TASK — Pull out from the material below all lines with "อการตรวจทดสอบหน".

-------------------------

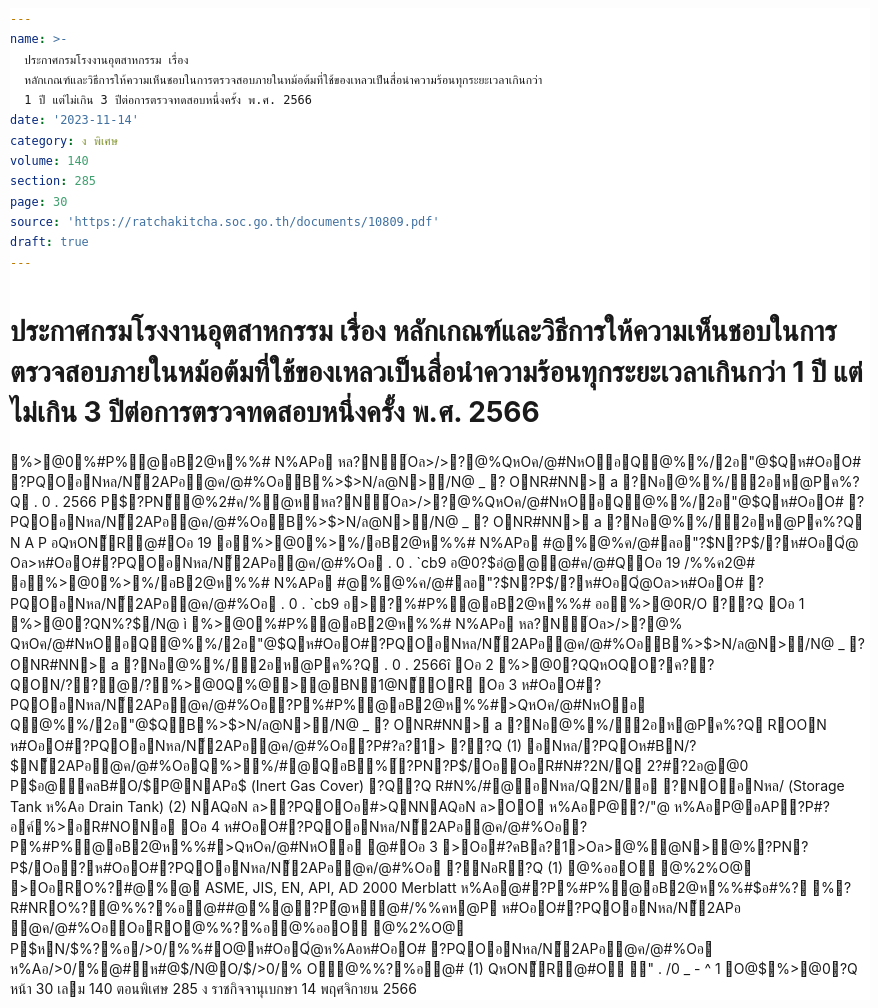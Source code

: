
```yaml
---
name: >-
  ประกาศกรมโรงงานอุตสาหกรรม เรื่อง
  หลักเกณฑ์และวิธีการให้ความเห็นชอบในการตรวจสอบภายในหม้อต้มที่ใช้ของเหลวเป็นสื่อนำความร้อนทุกระยะเวลาเกินกว่า
  1 ปี แต่ไม่เกิน 3 ปีต่อการตรวจทดสอบหนึ่งครั้ง พ.ศ. 2566
date: '2023-11-14'
category: ง พิเศษ
volume: 140
section: 285
page: 30
source: 'https://ratchakitcha.soc.go.th/documents/10809.pdf'
draft: true
---
```


# ประกาศกรมโรงงานอุตสาหกรรม เรื่อง หลักเกณฑ์และวิธีการให้ความเห็นชอบในการตรวจสอบภายในหม้อต้มที่ใช้ของเหลวเป็นสื่อนำความร้อนทุกระยะเวลาเกินกว่า 1 ปี แต่ไม่เกิน 3 ปีต่อการตรวจทดสอบหนึ่งครั้ง พ.ศ. 2566

%>@0%#P%@อB2@ห%%# N%APอ หล?N์Oล>/>?@%QหOค/@#NหOอQ@%%/2อ"@$Qห#OอO# ?PQOอNหล/N็2APอํ@ค/@#%OอB%>$>N/ล@N>/N@ _ ? ONR#NN> a ?Nอ@%%/2อห@Pค%?Q . 0 . 2566 P$?PN็@%2#ค/%ํ@หหล?N์Oล>/>?@%QหOค/@#NหOอQ@%%/2อ"@$Qห#OอO# ?PQOอNหล/N็2APอํ@ค/@#%OอB%>$>N/ล@N>/N@ _ ? ONR#NN> a ?Nอ@%%/2อห@Pค%?Q N A P อQหON็R@#Oอ 19 อ%>@0%>%/อB2@ห%%# N%APอ #@%@%ค/@#ลอ"?$N?P$/?ห#OอQํ@ Oล>ห#OอO#?PQOอNหล/N็2APอํ@ค/@#%Oอ . 0 . `cb9 อ@0?$อํ@@@#ค/@#QOอ 19 /%%ค2@# อ%>@0%>%/อB2@ห%%# N%APอ #@%@%ค/@#ลอ"?$N?P$/?ห#OอQํ@Oล>ห#OอO# ?PQOอNหล/N็2APอํ@ค/@#%Oอ . 0 . `cb9 อ>?%#P%@อB2@ห%%# ออ%>@0R/O ??Q Oอ 1 %>@0?QN%?$/N@ ì %>@0%#P%@อB2@ห%%# N%APอ หล?N์Oล>/>?@% QหOค/@#NหOอQ@%%/2อ"@$Qห#OอO#?PQOอNหล/N็2APอํ@ค/@#%OอB%>$>N/ล@N>/N@ _ ? ONR#NN> a ?Nอ@%%/2อห@Pค%?Q . 0 . 2566î Oอ 2 %>@0?QQหOQO?ค??QON/??@/?%>@0Q%@>@BN1@N็OR Oอ 3 ห#OอO#?PQOอNหล/N็2APอํ@ค/@#%Oอ?P%#P%@อB2@ห%%#>QหOค/@#NหOอ Q@%%/2อ"@$QB%>$>N/ล@N>/N@ _ ? ONR#NN> a ?Nอ@%%/2อห@Pค%?Q ROON ห#OอO#?PQOอNหล/N็2APอํ@ค/@#%Oอ?P#?ล?1> ??Q (1) อNหล/?PQOห#BN/?$N็2APอํ@ค/@#%OอQ%>%/#@QอB%์?PN?P$/OอOอR#N#?2N/Q 2?#?2อ@@0 P$อ@คลB#O/$P@NAPอ$ (Inert Gas Cover) ?Q?Q R#N%/#@อNหล/Q2N/อ ?NOอNหล/ (Storage Tank ห%Aอ Drain Tank) (2) NAQอN ล>?PQOOอ#>QNNAQอN ล>OO ห%AอP@?/"@ ห%AอP@อAP?P#?อค์%>อR#NONอ Oอ 4 ห#OอO#?PQOอNหล/N็2APอํ@ค/@#%Oอ?P%#P%@อB2@ห%%#>QหOค/@#NหOอ @#Oอ 3 >Oอ#?คBล?1>Oล>@%ํ@N>@%?PN?P$/Oอ?ห#OอO#?PQOอNหล/N็2APอํ@ค/@#%Oอ ?NอR?Q (1) @%ออO @%2%O@ >OอRO%?#@%@ ASME, JIS, EN, API, AD 2000 Merblatt ห%Aอ@#?P%#P%@อB2@ห%%#$อ#%? %?R#NRO%?@%%?%อ@##@%@?Pํ@ห@#/%%คห@P ห#OอO#?PQOอNหล/N็2APอ ํ@ค/@#%OอOอRO@%%?%อ@%ออO @%2%O@ P$หN/$%?%อ/>0/%%#O@ห#OอQํ@ห%Aอห#OอO# ?PQOอNหล/N็2APอํ@ค/@#%Oอ ห%Aอ/>0/%@#ห#@$/N@O/$/>0/% O@%%?%อ@# (1) QหON็R@#O " . /0 _ - ^ 1 O@$%>@0?Q หน้า 30 เลม 140 ตอนพิเศษ 285 ง ราชกิจจานุเบกษา 14 พฤศจิกายน 2566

-------------------------

ANSWER BELOW —
  1 ปี แต่ไม่เกิน 3 ปีต่อการตรวจทดสอบหนึ่งครั้ง พ.ศ. 2566
# ประกาศกรมโรงงานอุตสาหกรรม เรื่อง หลักเกณฑ์และวิธีการให้ความเห็นชอบในการตรวจสอบภายในหม้อต้มที่ใช้ของเหลวเป็นสื่อนำความร้อนทุกระยะเวลาเกินกว่า 1 ปี แต่ไม่เกิน 3 ปีต่อการตรวจทดสอบหนึ่งครั้ง พ.ศ. 2566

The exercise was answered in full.